(Task directions): Your answer must consist of exactly the lines below, starting with the line with "4. The collateral" and going on through the line with "1. Users are", and nothing else.

(Available data):
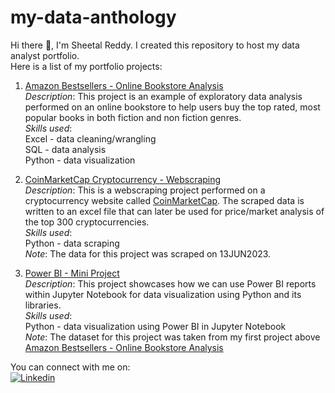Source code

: # my-data-anthology

Hi there :wave:, I'm Sheetal Reddy. I created this repository to host my data analyst portfolio.<br />
Here is a list of my portfolio projects:

  1. [Amazon Bestsellers - Online Bookstore Analysis](https://github.com/Ammu25/my-data-anthology/tree/main/Amazon%20Bestsellers-Online%20Bookstore%20Analysis)<br />
     *Description*: This project is an example of exploratory data analysis performed on an online bookstore to help users buy the top rated, most popular books in           both fiction and non fiction genres. <br />
     *Skills used*: <br /> 
      Excel - data cleaning/wrangling<br />
      SQL - data analysis<br />
      Python - data visualization <br />
   
   2. [CoinMarketCap Cryptocurrency - Webscraping](https://github.com/sheetalreddy25/my-data-anthology/tree/main/CoinMarketCap%20Cryptocurrency-WebScraping)<br />
     *Description*: This is a webscraping project performed on a cryptocurrency website called [CoinMarketCap](https://coinmarketcap.com/). The scraped data is written to an excel file that can later be used for price/market analysis of the top 300 cryptocurrencies. <br />
     *Skills used*: <br />
      Python - data scraping <br />
      *Note*: The data for this project was scraped on 13JUN2023.

   3. [Power BI - Mini Project](https://github.com/sheetalreddy25/my-data-anthology/tree/main/Power%20BI-Mini%20Project)<br />
     *Description*: This project showcases how we can use Power BI reports within Jupyter Notebook for data visualization using Python and its libraries. <br />
     *Skills used*: <br />
      Python - data visualization using Power BI in Jupyter Notebook <br />
     *Note*: The dataset for this project was taken from my first project above [Amazon Bestsellers - Online Bookstore Analysis](https://github.com/Ammu25/my-data-anthology/tree/main/Amazon%20Bestsellers-Online%20Bookstore%20Analysis)
 
You can connect with me on:<br />
[![Linkedin](https://img.shields.io/badge/LinkedIn-0077B5?style=for-the-badge&logo=linkedin&logoColor=white)](https://www.linkedin.com/in/sheetalreddy25/)
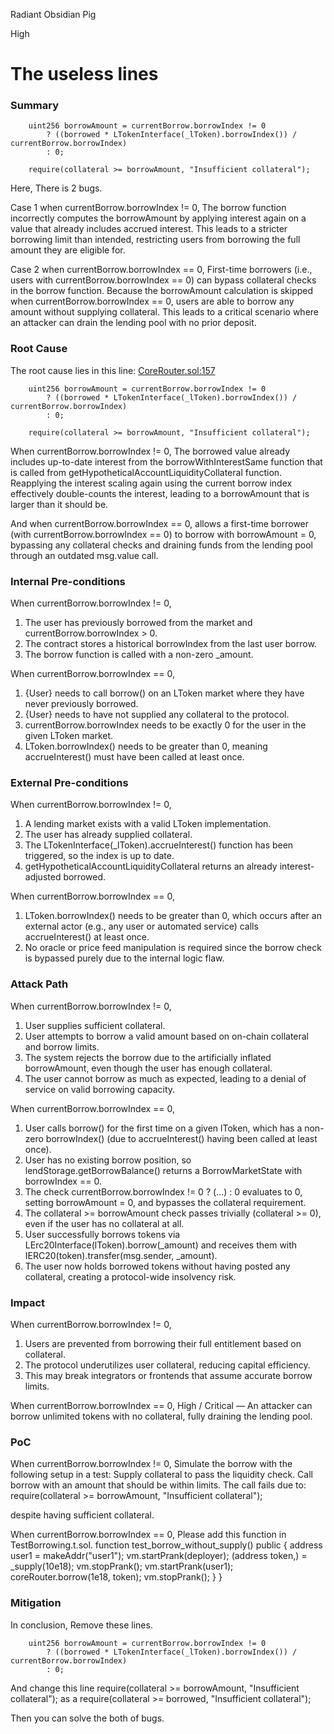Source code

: Radiant Obsidian Pig

High

# The useless lines

### Summary

        uint256 borrowAmount = currentBorrow.borrowIndex != 0
            ? ((borrowed * LTokenInterface(_lToken).borrowIndex()) / currentBorrow.borrowIndex)
            : 0;

        require(collateral >= borrowAmount, "Insufficient collateral");

Here, There is 2 bugs.

Case 1
when currentBorrow.borrowIndex != 0, The borrow function incorrectly computes the borrowAmount by applying interest again on a value that already includes accrued interest. This leads to a stricter borrowing limit than intended, restricting users from borrowing the full amount they are eligible for.

Case 2
when currentBorrow.borrowIndex == 0, First-time borrowers (i.e., users with currentBorrow.borrowIndex == 0) can bypass collateral checks in the borrow function. Because the borrowAmount calculation is skipped when currentBorrow.borrowIndex == 0, users are able to borrow any amount without supplying collateral. This leads to a critical scenario where an attacker can drain the lending pool with no prior deposit.

### Root Cause

The root cause lies in this line: [CoreRouter.sol:157](https://github.com/sherlock-audit/2025-05-lend-audit-contest/blob/main/Lend-V2/src/LayerZero/CoreRouter.sol#L157-L159)

        uint256 borrowAmount = currentBorrow.borrowIndex != 0
            ? ((borrowed * LTokenInterface(_lToken).borrowIndex()) / currentBorrow.borrowIndex)
            : 0;

        require(collateral >= borrowAmount, "Insufficient collateral");

When  currentBorrow.borrowIndex != 0, The borrowed value already includes up-to-date interest from the borrowWithInterestSame function that is called from getHypotheticalAccountLiquidityCollateral function. Reapplying the interest scaling again using the current borrow index effectively double-counts the interest, leading to a borrowAmount that is larger than it should be.

And when currentBorrow.borrowIndex == 0, allows a first-time borrower (with currentBorrow.borrowIndex == 0) to borrow with borrowAmount = 0, bypassing any collateral checks and draining funds from the lending pool through an outdated msg.value call.

### Internal Pre-conditions

When currentBorrow.borrowIndex != 0,
1. The user has previously borrowed from the market and currentBorrow.borrowIndex > 0.
2. The contract stores a historical borrowIndex from the last user borrow.
3. The borrow function is called with a non-zero _amount.

When currentBorrow.borrowIndex == 0,
1. {User} needs to call borrow() on an LToken market where they have never previously borrowed.
2. {User} needs to have not supplied any collateral to the protocol.
3. currentBorrow.borrowIndex needs to be exactly 0 for the user in the given LToken market.
4. LToken.borrowIndex() needs to be greater than 0, meaning accrueInterest() must have been called at least once.

### External Pre-conditions

When currentBorrow.borrowIndex != 0,
1. A lending market exists with a valid LToken implementation.
2. The user has already supplied collateral.
3. The LTokenInterface(_lToken).accrueInterest() function has been triggered, so the index is up to date.
4. getHypotheticalAccountLiquidityCollateral returns an already interest-adjusted borrowed.

When currentBorrow.borrowIndex == 0,
1. LToken.borrowIndex() needs to be greater than 0, which occurs after an external actor (e.g., any user or automated service) calls accrueInterest() at least once.
2. No oracle or price feed manipulation is required since the borrow check is bypassed purely due to the internal logic flaw.

### Attack Path

When currentBorrow.borrowIndex != 0,
1. User supplies sufficient collateral.
2. User attempts to borrow a valid amount based on on-chain collateral and borrow limits.
3. The system rejects the borrow due to the artificially inflated borrowAmount, even though the user has enough collateral.
4. The user cannot borrow as much as expected, leading to a denial of service on valid borrowing capacity.

When currentBorrow.borrowIndex == 0,
1. User calls borrow() for the first time on a given lToken, which has a non-zero borrowIndex() (due to accrueInterest() having been called at least once).
2. User has no existing borrow position, so lendStorage.getBorrowBalance() returns a BorrowMarketState with borrowIndex == 0.
3. The check currentBorrow.borrowIndex != 0 ? (...) : 0 evaluates to 0, setting borrowAmount = 0, and bypasses the collateral requirement.
4. The collateral >= borrowAmount check passes trivially (collateral >= 0), even if the user has no collateral at all.
5. User successfully borrows tokens via LErc20Interface(lToken).borrow(_amount) and receives them with IERC20(token).transfer(msg.sender, _amount).
6. The user now holds borrowed tokens without having posted any collateral, creating a protocol-wide insolvency risk.

### Impact

When currentBorrow.borrowIndex != 0,
1. Users are prevented from borrowing their full entitlement based on collateral.
2. The protocol underutilizes user collateral, reducing capital efficiency.
3. This may break integrators or frontends that assume accurate borrow limits.

When currentBorrow.borrowIndex == 0,
High / Critical — An attacker can borrow unlimited tokens with no collateral, fully draining the lending pool.

### PoC

When currentBorrow.borrowIndex != 0,
Simulate the borrow with the following setup in a test:
Supply collateral to pass the liquidity check.
Call borrow with an amount that should be within limits.
The call fails due to:
        require(collateral >= borrowAmount, "Insufficient collateral");

despite having sufficient collateral.

When currentBorrow.borrowIndex == 0,
Please add this function in TestBorrowing.t.sol.
    function test_borrow_without_supply() public {
        address user1 = makeAddr("user1");
        vm.startPrank(deployer);
        (address token,) = _supply(10e18);
        vm.stopPrank();
        vm.startPrank(user1);
        coreRouter.borrow(1e18, token);
        vm.stopPrank();
    }
}

### Mitigation

In conclusion, Remove these lines.

        uint256 borrowAmount = currentBorrow.borrowIndex != 0
            ? ((borrowed * LTokenInterface(_lToken).borrowIndex()) / currentBorrow.borrowIndex)
            : 0;
And change this line         require(collateral >= borrowAmount, "Insufficient collateral"); as a         require(collateral >= borrowed, "Insufficient collateral");

Then you can solve the both of bugs.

(Output for this task):
4. The collateral >= borrowAmount check passes trivially (collateral >= 0), even if the user has no collateral at all.
5. User successfully borrows tokens via LErc20Interface(lToken).borrow(_amount) and receives them with IERC20(token).transfer(msg.sender, _amount).
6. The user now holds borrowed tokens without having posted any collateral, creating a protocol-wide insolvency risk.

### Impact

When currentBorrow.borrowIndex != 0,
1. Users are prevented from borrowing their full entitlement based on collateral.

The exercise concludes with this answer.